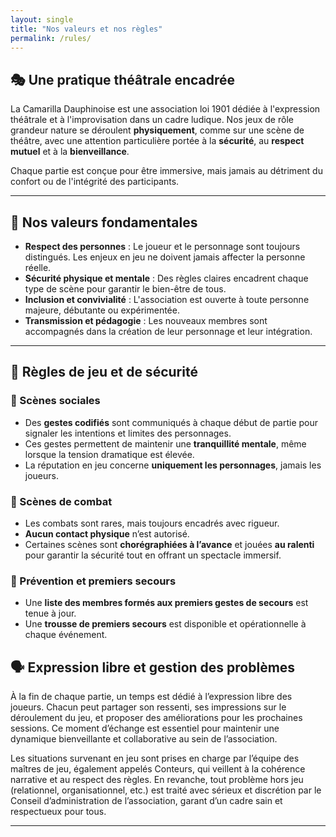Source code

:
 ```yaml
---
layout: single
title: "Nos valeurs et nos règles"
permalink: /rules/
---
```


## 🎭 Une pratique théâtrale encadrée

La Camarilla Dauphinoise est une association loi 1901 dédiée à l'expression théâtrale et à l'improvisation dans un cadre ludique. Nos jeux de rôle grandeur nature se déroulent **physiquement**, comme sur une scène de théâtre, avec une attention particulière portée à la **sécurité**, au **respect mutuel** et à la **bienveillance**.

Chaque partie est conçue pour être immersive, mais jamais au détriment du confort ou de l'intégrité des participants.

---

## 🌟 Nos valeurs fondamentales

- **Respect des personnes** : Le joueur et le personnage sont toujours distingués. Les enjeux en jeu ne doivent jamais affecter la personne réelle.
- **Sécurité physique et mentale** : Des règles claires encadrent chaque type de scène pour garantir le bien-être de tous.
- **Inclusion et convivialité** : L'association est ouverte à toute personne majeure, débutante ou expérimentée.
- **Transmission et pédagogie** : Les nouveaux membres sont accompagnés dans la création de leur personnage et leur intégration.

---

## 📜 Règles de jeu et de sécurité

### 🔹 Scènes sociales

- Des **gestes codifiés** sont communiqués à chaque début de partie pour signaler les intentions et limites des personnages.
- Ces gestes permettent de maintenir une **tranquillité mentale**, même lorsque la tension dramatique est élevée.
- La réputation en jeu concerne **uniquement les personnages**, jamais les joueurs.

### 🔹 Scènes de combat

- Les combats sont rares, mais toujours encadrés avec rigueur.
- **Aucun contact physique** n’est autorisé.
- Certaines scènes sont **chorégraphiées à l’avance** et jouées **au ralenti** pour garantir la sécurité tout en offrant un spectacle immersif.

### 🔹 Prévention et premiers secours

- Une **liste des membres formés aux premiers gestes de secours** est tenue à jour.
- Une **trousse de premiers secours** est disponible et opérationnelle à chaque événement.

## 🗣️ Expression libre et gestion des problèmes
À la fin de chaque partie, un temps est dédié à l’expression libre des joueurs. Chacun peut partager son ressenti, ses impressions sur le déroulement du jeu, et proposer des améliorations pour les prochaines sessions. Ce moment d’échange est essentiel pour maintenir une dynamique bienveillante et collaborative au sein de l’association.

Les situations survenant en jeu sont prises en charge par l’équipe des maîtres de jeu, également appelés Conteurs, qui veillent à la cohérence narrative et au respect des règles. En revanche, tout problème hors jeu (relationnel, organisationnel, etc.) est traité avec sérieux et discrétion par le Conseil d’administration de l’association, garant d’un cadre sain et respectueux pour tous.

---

---

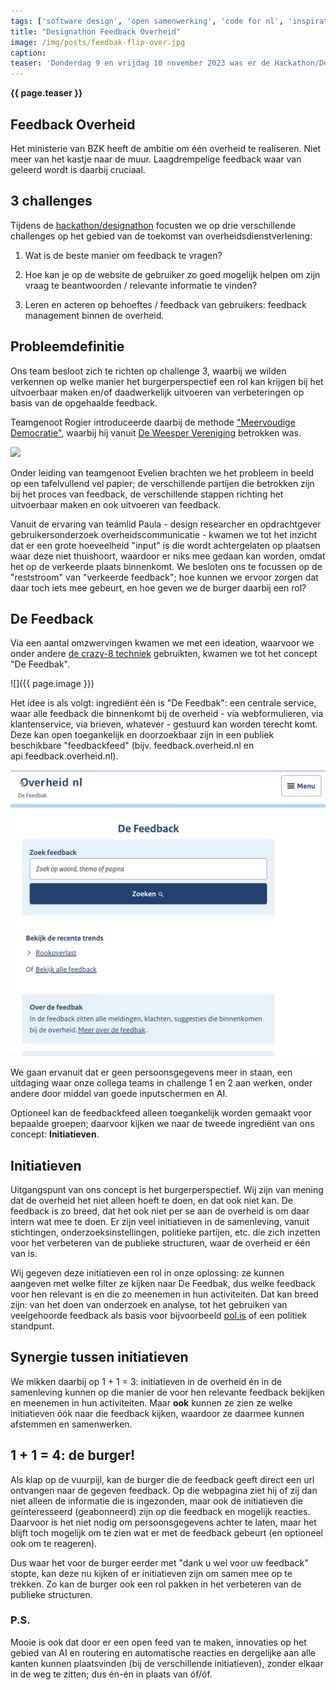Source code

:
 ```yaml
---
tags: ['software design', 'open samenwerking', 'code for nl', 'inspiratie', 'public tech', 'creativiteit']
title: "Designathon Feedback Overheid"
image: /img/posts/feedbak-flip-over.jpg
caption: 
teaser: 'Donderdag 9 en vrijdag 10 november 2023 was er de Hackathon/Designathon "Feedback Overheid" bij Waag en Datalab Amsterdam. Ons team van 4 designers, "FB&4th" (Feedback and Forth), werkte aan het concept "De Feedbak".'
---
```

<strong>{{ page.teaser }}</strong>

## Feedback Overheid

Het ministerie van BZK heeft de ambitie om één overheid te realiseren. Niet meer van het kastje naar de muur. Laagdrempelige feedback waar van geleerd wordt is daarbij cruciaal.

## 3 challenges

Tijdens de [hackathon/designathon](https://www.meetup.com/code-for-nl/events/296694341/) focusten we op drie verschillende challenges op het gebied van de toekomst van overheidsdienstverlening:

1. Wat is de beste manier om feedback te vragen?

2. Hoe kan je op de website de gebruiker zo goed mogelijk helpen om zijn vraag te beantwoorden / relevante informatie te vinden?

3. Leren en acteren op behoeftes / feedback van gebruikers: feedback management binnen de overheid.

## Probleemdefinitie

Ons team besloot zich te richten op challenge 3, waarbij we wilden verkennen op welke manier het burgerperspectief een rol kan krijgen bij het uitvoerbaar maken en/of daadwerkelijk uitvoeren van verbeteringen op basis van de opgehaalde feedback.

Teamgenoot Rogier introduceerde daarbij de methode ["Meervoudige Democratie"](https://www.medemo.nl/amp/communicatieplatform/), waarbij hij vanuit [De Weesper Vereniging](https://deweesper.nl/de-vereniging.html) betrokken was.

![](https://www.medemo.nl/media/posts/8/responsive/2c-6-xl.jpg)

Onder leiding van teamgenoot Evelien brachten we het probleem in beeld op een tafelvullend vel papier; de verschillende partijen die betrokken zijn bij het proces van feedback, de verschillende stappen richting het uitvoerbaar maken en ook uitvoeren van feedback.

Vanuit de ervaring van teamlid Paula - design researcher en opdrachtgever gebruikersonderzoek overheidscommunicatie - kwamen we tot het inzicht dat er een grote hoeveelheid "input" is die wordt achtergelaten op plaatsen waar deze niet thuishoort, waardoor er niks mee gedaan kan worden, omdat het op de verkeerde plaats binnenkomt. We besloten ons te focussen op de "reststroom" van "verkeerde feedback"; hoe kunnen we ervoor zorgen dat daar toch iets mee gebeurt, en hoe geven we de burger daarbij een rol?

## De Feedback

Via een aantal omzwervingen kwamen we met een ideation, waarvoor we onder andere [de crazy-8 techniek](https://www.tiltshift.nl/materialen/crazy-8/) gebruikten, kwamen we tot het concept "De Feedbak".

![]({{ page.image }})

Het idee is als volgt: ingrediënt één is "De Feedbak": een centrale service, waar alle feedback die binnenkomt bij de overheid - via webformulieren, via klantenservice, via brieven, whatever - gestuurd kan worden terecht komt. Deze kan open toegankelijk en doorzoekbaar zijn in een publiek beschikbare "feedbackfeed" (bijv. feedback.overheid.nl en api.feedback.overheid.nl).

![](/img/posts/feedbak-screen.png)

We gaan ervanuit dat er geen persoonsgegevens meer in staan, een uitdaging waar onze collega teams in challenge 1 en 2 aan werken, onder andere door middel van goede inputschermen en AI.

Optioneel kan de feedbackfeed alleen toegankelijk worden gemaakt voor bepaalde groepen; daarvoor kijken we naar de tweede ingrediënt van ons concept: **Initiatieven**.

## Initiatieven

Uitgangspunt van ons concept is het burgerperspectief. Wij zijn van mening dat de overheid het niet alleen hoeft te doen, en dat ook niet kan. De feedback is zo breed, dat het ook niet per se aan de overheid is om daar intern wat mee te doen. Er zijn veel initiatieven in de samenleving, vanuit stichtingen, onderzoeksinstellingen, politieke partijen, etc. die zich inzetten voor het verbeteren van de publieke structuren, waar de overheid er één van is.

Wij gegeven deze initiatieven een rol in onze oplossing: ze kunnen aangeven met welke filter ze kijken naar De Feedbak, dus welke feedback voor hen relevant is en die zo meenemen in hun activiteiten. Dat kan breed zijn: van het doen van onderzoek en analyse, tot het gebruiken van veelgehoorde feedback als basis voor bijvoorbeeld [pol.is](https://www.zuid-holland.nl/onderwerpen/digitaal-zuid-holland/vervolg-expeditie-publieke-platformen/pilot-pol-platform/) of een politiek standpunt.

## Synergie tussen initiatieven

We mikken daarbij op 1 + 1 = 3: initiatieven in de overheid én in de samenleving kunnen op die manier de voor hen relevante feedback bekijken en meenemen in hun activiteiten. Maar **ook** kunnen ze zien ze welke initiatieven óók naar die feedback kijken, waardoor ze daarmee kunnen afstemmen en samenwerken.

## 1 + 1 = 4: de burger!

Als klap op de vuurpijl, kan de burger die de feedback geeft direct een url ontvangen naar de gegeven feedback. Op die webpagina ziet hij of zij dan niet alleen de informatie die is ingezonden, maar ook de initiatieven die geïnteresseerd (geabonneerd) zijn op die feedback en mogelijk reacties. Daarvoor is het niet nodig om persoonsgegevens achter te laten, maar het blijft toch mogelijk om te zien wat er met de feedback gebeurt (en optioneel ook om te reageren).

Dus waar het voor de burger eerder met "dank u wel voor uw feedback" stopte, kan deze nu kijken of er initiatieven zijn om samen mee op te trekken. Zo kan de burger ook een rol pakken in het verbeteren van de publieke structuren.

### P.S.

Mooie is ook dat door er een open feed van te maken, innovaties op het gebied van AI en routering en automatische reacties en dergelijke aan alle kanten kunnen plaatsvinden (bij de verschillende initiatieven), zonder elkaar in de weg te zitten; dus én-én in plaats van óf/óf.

- [Brief] Look above for the line holding "- La réputation" and the line holding "À la fin de", then output exactly those two lines and every line between them, nothing more.

- [The completed task]
- La réputation en jeu concerne **uniquement les personnages**, jamais les joueurs.

### 🔹 Scènes de combat

- Les combats sont rares, mais toujours encadrés avec rigueur.
- **Aucun contact physique** n’est autorisé.
- Certaines scènes sont **chorégraphiées à l’avance** et jouées **au ralenti** pour garantir la sécurité tout en offrant un spectacle immersif.

### 🔹 Prévention et premiers secours

- Une **liste des membres formés aux premiers gestes de secours** est tenue à jour.
- Une **trousse de premiers secours** est disponible et opérationnelle à chaque événement.

## 🗣️ Expression libre et gestion des problèmes
À la fin de chaque partie, un temps est dédié à l’expression libre des joueurs. Chacun peut partager son ressenti, ses impressions sur le déroulement du jeu, et proposer des améliorations pour les prochaines sessions. Ce moment d’échange est essentiel pour maintenir une dynamique bienveillante et collaborative au sein de l’association.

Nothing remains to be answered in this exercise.